Whenever a line of the material contains the string "subequations", it should be copied.

** Opening Records for the exercise block **

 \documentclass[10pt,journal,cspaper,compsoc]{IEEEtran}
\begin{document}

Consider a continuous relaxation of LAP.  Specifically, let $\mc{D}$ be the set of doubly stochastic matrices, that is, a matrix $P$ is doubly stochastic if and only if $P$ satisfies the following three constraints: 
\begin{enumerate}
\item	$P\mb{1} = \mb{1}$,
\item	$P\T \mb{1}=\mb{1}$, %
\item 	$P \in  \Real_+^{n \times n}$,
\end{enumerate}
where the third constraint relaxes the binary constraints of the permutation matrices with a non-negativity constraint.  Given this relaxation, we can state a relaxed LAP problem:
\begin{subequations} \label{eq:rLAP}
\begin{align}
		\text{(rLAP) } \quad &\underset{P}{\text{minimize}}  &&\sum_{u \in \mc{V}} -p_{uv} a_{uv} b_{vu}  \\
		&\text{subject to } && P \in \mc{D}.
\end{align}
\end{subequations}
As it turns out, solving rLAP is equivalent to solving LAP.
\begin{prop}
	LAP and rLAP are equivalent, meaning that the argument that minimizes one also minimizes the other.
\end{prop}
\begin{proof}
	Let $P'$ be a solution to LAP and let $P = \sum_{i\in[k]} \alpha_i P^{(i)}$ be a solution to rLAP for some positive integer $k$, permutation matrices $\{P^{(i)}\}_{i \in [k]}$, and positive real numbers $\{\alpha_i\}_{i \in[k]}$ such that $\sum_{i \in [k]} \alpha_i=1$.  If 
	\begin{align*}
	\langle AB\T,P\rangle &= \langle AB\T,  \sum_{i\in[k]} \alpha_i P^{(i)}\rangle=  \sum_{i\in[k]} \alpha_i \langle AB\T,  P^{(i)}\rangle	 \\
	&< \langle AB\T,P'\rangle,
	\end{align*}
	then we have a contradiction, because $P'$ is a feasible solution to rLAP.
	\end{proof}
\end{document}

** Closing Records for the exercise block **

■ Solved exercise ■
\begin{subequations} \label{eq:rLAP}
\end{subequations}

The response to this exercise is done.